You are making assumptions about the bitwise order and alignment of an
array, and also about the bitwise representation of a long value. Both
of these fall under the category of "you might get lucky."
 
I

Ian Collins

galapogos said:
Hi,
I'm trying to compare an array of unsigned chars(basically just data
without any context) with a constant, and I'm not sure how to do that.
Say my array is array[10] and I want to compare it with the constant
0x00010203040506070809 where array[0] == 0x00, array[1] == 0x01, etc.
How do I do that. Obviously I can't use memcmp() with the
0x00010203040506070809 since the compiler will use that constant as an
address and give me a segfault. Other than doing an if (array =
0x0i) for all 10 values of i, how can I do such a compare? I thought of
converting the constant to a string and doing a memcmp/strcmp using
that string but not all the bytes are printable ASCII characters.

Just convert your constant to an array of unsigned char and use memcmp.

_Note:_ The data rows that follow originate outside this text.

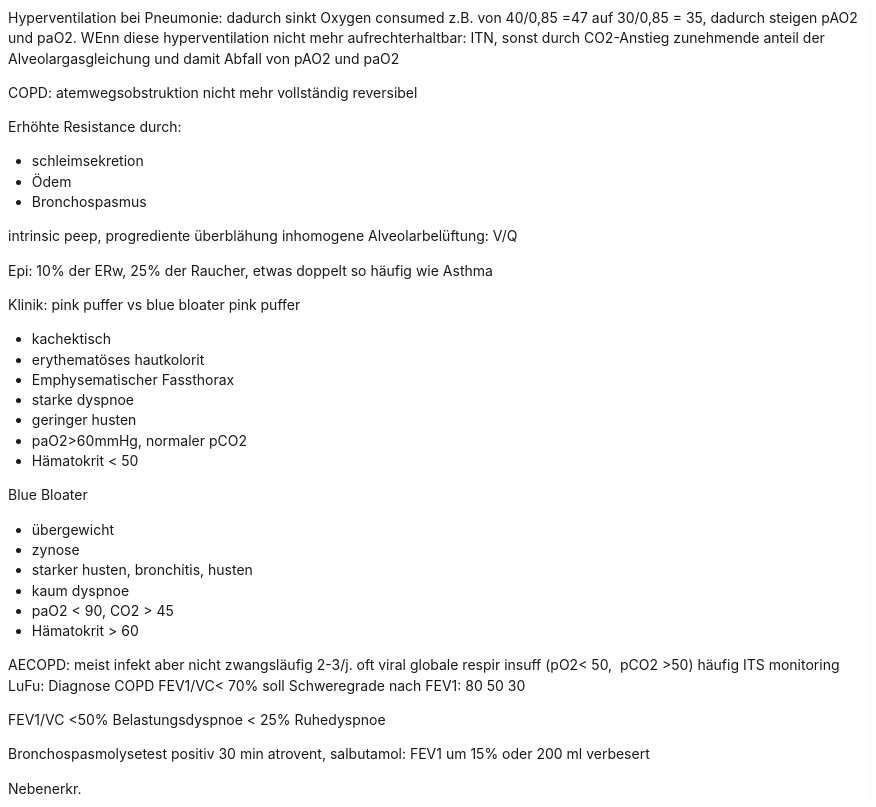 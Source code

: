 Hyperventilation bei Pneumonie: dadurch sinkt Oxygen consumed z.B. von 40/0,85 =47 auf 30/0,85 = 35, dadurch steigen pAO2 und paO2. WEnn diese hyperventilation nicht mehr aufrechterhaltbar: ITN, sonst durch CO2-Anstieg zunehmende 
anteil der Alveolargasgleichung und damit Abfall von pAO2 und paO2

COPD:
atemwegsobstruktion nicht mehr vollständig reversibel

Erhöhte Resistance durch:

*   schleimsekretion
*   Ödem
*   Bronchospasmus

intrinsic peep, progrediente überblähung
inhomogene Alveolarbelüftung: V/Q

Epi: 10% der ERw, 25% der Raucher, etwas doppelt so häufig wie Asthma

Klinik: pink puffer vs blue bloater
pink puffer

*   kachektisch
*   erythematöses hautkolorit
*   Emphysematischer Fassthorax
*   starke dyspnoe
*   geringer husten
*   paO2>60mmHg, normaler pCO2
*   Hämatokrit < 50

Blue Bloater

*   übergewicht
*   zynose
*   starker husten, bronchitis, husten
*   kaum dyspnoe
*   paO2 < 90, CO2 > 45
*   Hämatokrit > 60

AECOPD:
meist infekt aber nicht zwangsläufig
2-3/j. oft viral
globale respir insuff (pO2< 50,  pCO2 >50)
häufig ITS monitoring
LuFu:
Diagnose COPD FEV1/VC< 70% soll
Schweregrade nach FEV1:
80 50 30

FEV1/VC <50% Belastungsdyspnoe
< 25% Ruhedyspnoe

Bronchospasmolysetest positiv
30 min atrovent, salbutamol: FEV1 um 15% oder 200 ml verbesert

Nebenerkr.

How do you represent a ten byte constant?
 
G

galapogos

Ian said:
galapogos said:
Hi,
I'm trying to compare an array of unsigned chars(basically just data
without any context) with a constant, and I'm not sure how to do that.
Say my array is array[10] and I want to compare it with the constant
0x00010203040506070809 where array[0] == 0x00, array[1] == 0x01, etc.
How do I do that. Obviously I can't use memcmp() with the
0x00010203040506070809 since the compiler will use that constant as an
address and give me a segfault. Other than doing an if (array =
0x0i) for all 10 values of i, how can I do such a compare? I thought of
converting the constant to a string and doing a memcmp/strcmp using
that string but not all the bytes are printable ASCII characters.

Just convert your constant to an array of unsigned char and use memcmp.

How do you represent a ten byte constant?


That was what I was hoping to avoid. If I have to convert the constant
to an array, I might as well save some space and compare each byte of
the array with each byte of the constant. I guess there's no easier way?
 
I

Ian Collins

galapogos said:
Ian said:
galapogos said:
Hi,
I'm trying to compare an array of unsigned chars(basically just data
without any context) with a constant, and I'm not sure how to do that.
Say my array is array[10] and I want to compare it with the constant
0x00010203040506070809 where array[0] == 0x00, array[1] == 0x01, etc.
How do I do that. Obviously I can't use memcmp() with the
0x00010203040506070809 since the compiler will use that constant as an
address and give me a segfault. Other than doing an if (array =
0x0i) for all 10 values of i, how can I do such a compare? I thought of
converting the constant to a string and doing a memcmp/strcmp using
that string but not all the bytes are printable ASCII characters.


Just convert your constant to an array of unsigned char and use memcmp.

How do you represent a ten byte constant?

That was what I was hoping to avoid. If I have to convert the constant
to an array, I might as well save some space and compare each byte of
the array with each byte of the constant. I guess there's no easier way?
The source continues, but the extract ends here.